There are some words of Thomas Merton, found in "New Seeds of Contemplation" that speak of the Gift of Freedom:-

The mere ability to choose between good and evil is the lowest limit of freedom, and the only thing that is free about it is the fact that we can still choose good.

To the extent that you are free to choose evil, you are not free. An evil choice destroys freedom.

We can never choose evil as evil: only as an apparent good. But when we decide to do something that seems to us to be good when it is not really so, we are doing something that we do not really want to do, and therefore we are not really free.

Perfect spiritual freedom is a total inability to make any evil choice. When everything you desire is truly good and every choice not only aspires to that good but attains it, then you are free because you do everything that you want, every act of your will ends in perfect fulfillment.

Freedom therefore does not consist in an equal balance between good and evil choices but in the perfect love and acceptance of what is really good and the perfect hatred and rejection of what is evil, so that everything you do is good and makes you happy, and you refuse and deny and ignore every possibility that might lead to unhappiness and self-deception and grief. Only the man who has rejected all evil so completely that he is unable to desire it at all, is truly free. God, in whom there is absolutely no shadow or possibility of evil or of sin, is infinitely free. In fact, he is Freedom.

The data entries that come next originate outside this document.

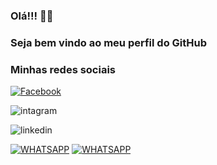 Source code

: ### Olá!!!  🙋‍♂️
### Seja bem vindo ao meu perfil do GitHub


### Minhas redes sociais 

[![Facebook](https://img.shields.io/badge/Facebook-1877F2?style=for-the-badge&logo=facebook&logoColor=white)](https://www.facebook.com/profile.php?id=100008809392991)

![intagram](https://img.shields.io/badge/Instagram-E4405F?style=for-the-badge&logo=instagram&logoColor=white)

![linkedin](https://img.shields.io/badge/LinkedIn-0077B5?style=for-the-badge&logo=linkedin&logoColor=white)

[![WHATSAPP](https://img.shields.io/badge/WhatsApp-25D366?style=for-the-badge&logo=whatsapp&logoColor=white)]( https://api.whatsapp.com/send?phone=819922061360)
[![WHATSAPP](https://img.shields.io/badge/WhatsApp-25D366?style=for-the-badge&logo=whatsapp&logoColor=white)]( https://api.whatsapp.com/send?phone=81992206136&text=Ol%C3%A1.%20Sou%20Jonas%20Monte.%20Esse%20%C3%A9%20meu%20contato%20pessoal.)
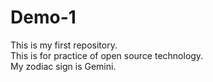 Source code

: # Demo-1
This is my first repository.
<br>
This is for practice of open source technology.
<br>
My zodiac sign is Gemini.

Words worth our own contemplation, and I see them as corresponding to some other words by the Zen Master Caoshan:-

When studying in this way, evils are manifest as a continuum of being ever not done. Inspired by this manifestation, seeing through to the fact that evils are not done, one settles it finally. At precisely such a time, as the beginning, middle, and end manifest as evils not done, evils are not born from conditions, they are only not done; evils do not perish through conditions, they are only not done.


Freedom seems to imply spontaneity, what in the East is called "wu wei", effortless action. Myself, I think such a state of being (or non-being!) can be known. It involves surrender of "self", more a realisation than an attainment. Grace, gift. Never "ours" as such.








The Christian mystic Meister Eckhart speaks our our "union" with God, obviously in theistic terms:-

In giving us His love God has given us the Holy Spirit so that we can love Him with the love wherewith He loves Himself.

D.T.Suzuki, the "zen man", translates this into Zen terms: “one mirror reflecting another with no shadow between them.”

It is my trust and faith that such a "union", and therefore such a "radical freedom", can be known. Meanwhile I simply seek to see my own chains. I find any "advance" is more a stripping of knowledge than an accumulation.